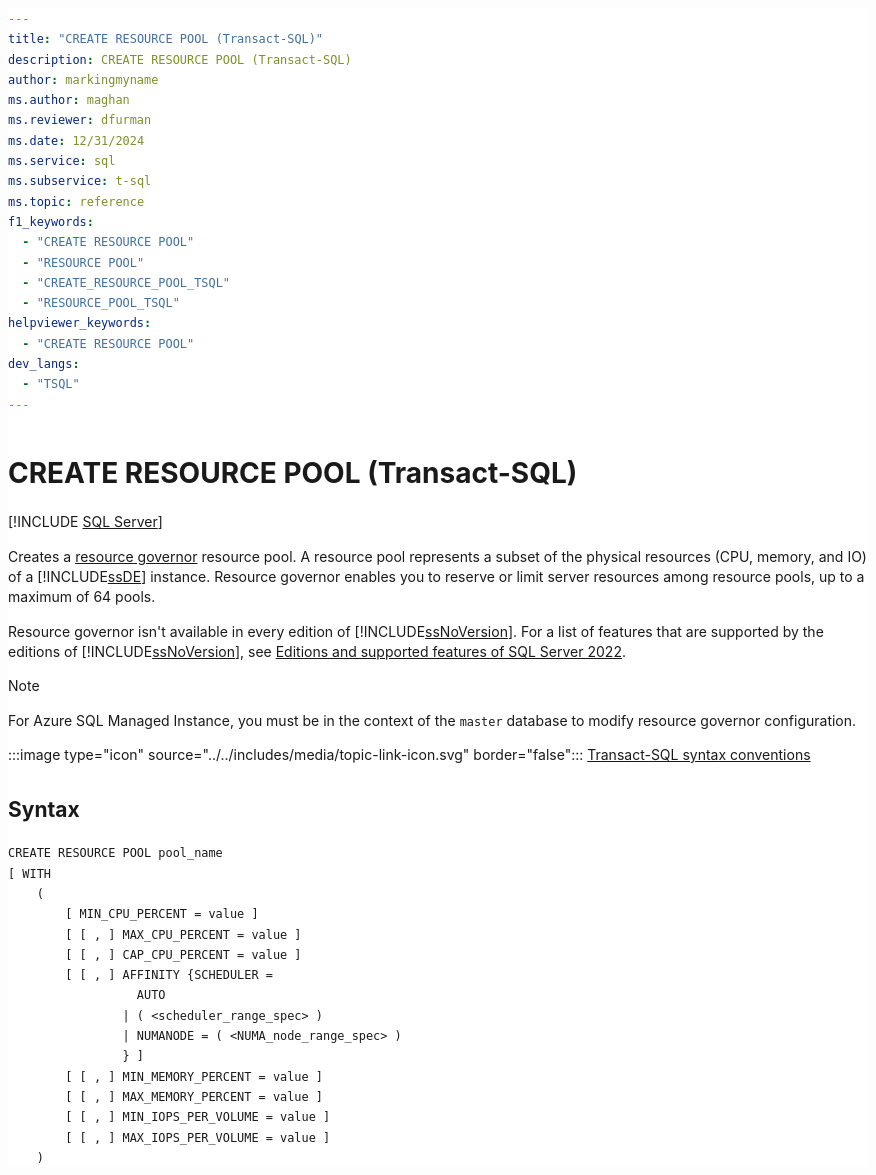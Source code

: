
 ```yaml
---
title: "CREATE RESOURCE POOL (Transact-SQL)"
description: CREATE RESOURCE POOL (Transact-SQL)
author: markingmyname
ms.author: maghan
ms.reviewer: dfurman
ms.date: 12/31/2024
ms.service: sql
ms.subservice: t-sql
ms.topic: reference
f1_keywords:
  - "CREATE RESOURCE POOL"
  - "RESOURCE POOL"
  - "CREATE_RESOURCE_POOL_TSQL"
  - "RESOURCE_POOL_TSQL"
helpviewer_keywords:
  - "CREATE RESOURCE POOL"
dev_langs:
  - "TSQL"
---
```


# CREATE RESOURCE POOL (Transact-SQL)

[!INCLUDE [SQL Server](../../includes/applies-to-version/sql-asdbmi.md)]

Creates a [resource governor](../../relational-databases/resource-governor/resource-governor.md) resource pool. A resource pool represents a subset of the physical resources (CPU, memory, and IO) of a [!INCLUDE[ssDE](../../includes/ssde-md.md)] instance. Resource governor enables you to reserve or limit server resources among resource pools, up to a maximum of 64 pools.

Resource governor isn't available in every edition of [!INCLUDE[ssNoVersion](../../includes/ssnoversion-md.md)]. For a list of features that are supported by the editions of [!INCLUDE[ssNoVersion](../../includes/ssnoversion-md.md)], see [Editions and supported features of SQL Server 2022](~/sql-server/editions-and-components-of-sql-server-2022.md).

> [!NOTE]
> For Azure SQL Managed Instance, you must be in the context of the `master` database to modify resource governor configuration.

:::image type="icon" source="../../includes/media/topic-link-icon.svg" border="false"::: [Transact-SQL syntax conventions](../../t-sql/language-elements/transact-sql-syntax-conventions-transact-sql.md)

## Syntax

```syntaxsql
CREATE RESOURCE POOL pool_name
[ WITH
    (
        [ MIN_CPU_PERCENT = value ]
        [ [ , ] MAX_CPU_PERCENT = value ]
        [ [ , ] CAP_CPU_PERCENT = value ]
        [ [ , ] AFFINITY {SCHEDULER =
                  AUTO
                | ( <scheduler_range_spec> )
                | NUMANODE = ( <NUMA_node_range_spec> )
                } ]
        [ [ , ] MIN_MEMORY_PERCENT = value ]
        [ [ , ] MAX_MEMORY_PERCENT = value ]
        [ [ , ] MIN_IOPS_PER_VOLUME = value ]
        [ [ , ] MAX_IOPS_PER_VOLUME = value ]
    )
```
---
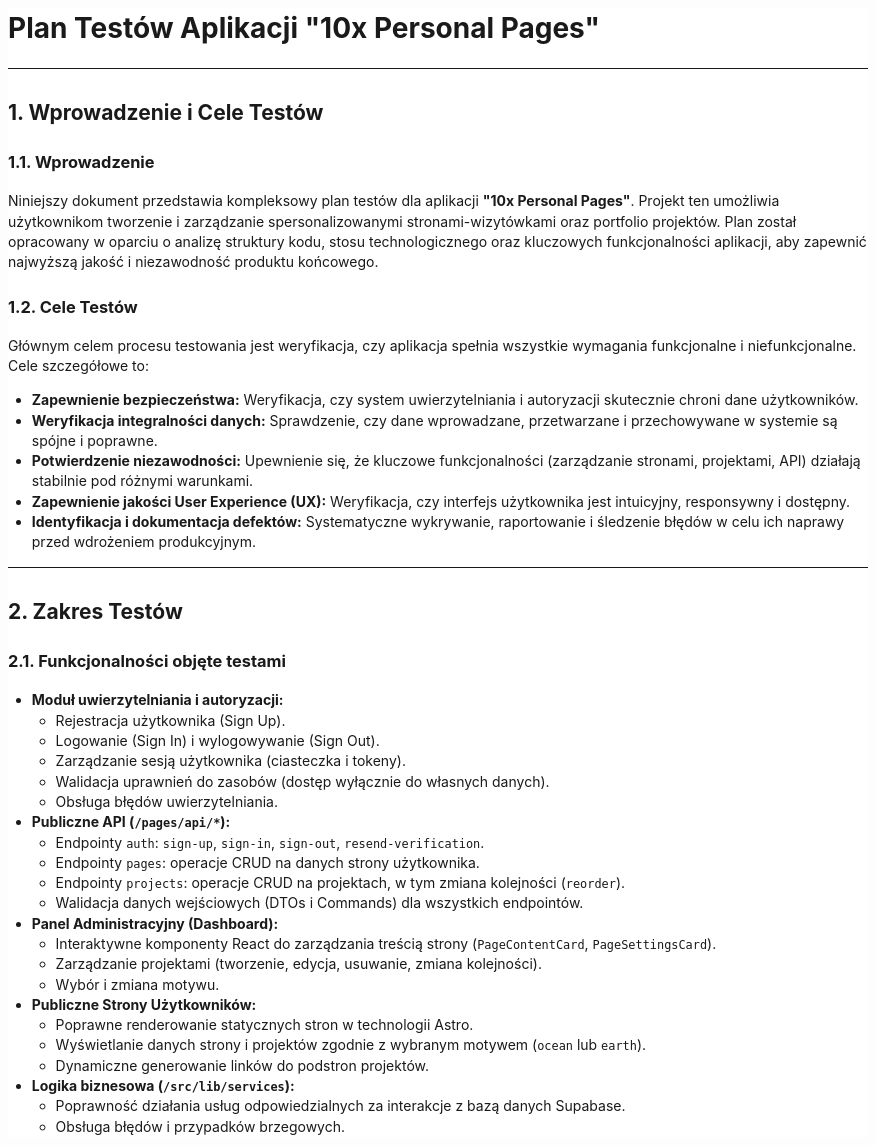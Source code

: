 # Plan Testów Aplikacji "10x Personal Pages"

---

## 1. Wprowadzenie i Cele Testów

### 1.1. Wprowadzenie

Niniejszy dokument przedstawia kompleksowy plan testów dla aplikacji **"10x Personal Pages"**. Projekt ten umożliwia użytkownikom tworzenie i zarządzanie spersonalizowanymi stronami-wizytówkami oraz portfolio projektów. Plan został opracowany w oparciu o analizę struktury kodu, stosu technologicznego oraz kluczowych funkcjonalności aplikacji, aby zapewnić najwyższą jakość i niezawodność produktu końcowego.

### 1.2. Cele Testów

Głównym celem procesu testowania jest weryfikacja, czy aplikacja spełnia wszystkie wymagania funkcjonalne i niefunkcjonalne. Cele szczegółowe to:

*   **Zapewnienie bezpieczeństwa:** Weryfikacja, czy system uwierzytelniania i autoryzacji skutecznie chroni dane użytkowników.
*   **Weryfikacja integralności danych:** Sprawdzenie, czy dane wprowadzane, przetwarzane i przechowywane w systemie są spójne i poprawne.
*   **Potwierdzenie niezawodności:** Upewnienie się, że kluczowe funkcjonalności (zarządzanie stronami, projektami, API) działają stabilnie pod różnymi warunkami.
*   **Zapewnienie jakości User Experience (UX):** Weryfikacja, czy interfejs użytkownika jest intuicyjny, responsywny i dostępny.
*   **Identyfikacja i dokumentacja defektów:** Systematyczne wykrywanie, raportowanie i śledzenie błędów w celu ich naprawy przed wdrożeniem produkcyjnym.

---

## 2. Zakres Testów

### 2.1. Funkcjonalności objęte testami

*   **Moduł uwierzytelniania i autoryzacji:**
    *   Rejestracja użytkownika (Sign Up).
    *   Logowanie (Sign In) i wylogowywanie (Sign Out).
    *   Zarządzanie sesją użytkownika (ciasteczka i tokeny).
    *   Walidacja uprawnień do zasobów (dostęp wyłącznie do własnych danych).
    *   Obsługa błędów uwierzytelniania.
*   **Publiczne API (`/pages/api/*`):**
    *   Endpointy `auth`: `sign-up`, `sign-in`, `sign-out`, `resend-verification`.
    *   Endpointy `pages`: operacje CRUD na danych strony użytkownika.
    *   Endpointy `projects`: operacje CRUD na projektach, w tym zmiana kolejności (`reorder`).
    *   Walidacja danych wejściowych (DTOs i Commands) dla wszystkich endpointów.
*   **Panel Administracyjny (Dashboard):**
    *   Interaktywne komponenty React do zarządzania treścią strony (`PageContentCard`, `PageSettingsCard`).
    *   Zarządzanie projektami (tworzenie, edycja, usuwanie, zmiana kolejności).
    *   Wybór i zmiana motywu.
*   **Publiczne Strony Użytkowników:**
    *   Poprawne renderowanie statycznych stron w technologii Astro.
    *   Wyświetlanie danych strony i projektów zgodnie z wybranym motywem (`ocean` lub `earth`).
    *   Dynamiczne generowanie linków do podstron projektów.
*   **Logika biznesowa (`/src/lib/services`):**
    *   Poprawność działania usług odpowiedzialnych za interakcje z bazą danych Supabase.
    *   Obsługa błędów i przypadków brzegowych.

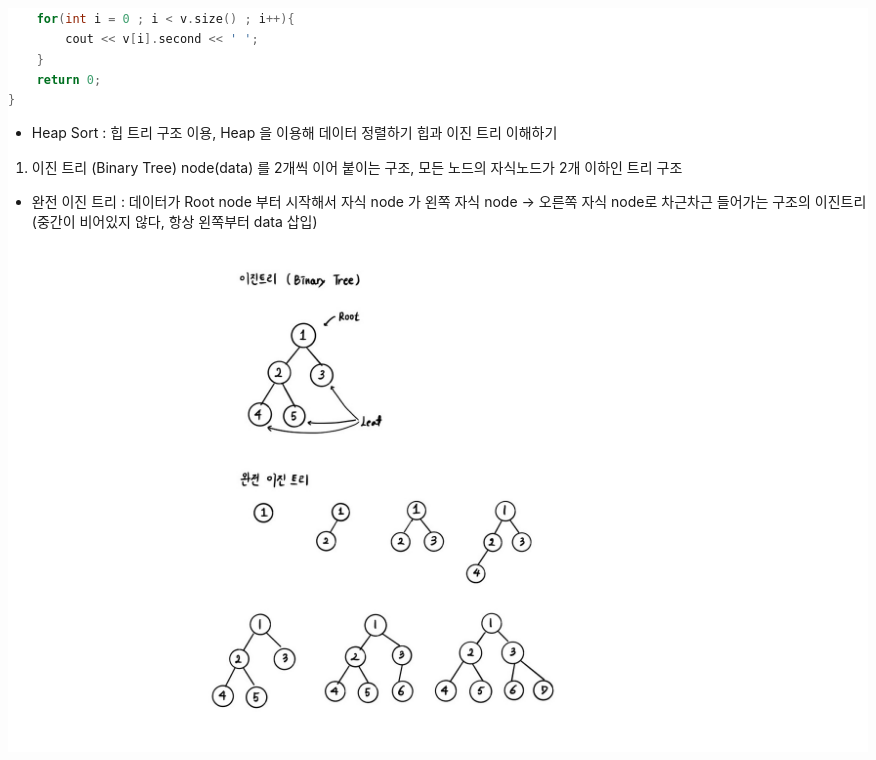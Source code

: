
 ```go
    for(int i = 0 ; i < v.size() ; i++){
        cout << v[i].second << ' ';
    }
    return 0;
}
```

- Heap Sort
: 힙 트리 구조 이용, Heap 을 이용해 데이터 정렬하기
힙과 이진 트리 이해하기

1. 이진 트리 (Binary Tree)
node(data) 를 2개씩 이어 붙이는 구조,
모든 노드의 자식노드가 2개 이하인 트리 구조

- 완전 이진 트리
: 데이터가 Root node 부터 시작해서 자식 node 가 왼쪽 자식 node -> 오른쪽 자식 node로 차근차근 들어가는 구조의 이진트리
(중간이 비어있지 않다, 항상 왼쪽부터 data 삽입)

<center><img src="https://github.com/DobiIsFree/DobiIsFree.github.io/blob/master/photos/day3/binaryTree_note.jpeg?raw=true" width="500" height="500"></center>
--
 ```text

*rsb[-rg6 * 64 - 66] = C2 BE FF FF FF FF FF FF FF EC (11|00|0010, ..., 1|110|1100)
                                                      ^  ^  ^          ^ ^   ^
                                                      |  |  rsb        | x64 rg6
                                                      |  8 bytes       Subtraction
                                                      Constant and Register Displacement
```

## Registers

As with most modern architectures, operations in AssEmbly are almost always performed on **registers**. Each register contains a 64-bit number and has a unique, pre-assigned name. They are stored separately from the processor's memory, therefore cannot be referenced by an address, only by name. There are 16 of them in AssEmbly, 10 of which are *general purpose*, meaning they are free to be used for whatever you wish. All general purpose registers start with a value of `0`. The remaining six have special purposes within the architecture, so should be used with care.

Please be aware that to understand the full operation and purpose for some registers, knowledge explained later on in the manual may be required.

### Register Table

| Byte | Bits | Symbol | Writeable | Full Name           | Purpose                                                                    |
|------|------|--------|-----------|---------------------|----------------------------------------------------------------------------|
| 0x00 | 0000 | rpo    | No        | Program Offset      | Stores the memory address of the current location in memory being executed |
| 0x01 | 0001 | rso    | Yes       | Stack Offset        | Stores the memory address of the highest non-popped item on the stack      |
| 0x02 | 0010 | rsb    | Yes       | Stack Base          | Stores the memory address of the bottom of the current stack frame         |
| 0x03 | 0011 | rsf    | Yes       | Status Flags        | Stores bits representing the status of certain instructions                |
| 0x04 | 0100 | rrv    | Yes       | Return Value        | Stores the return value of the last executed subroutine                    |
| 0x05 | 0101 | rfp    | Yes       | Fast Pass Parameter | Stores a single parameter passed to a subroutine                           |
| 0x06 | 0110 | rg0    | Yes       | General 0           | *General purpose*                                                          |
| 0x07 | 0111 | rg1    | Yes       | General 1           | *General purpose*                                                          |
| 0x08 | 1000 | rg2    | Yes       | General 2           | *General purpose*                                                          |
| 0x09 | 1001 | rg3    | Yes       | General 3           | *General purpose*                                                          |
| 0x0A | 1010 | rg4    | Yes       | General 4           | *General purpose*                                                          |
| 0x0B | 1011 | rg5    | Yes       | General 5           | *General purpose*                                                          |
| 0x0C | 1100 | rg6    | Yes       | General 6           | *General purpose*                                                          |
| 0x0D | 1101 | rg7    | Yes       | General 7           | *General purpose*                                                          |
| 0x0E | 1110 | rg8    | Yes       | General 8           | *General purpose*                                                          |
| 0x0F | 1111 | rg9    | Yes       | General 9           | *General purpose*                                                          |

§ **AIM OF THE TASK**
Could you tally how many lines of the material above include the word "CRUD" and reply with only that count?

§ **ANSWER SECTION**
2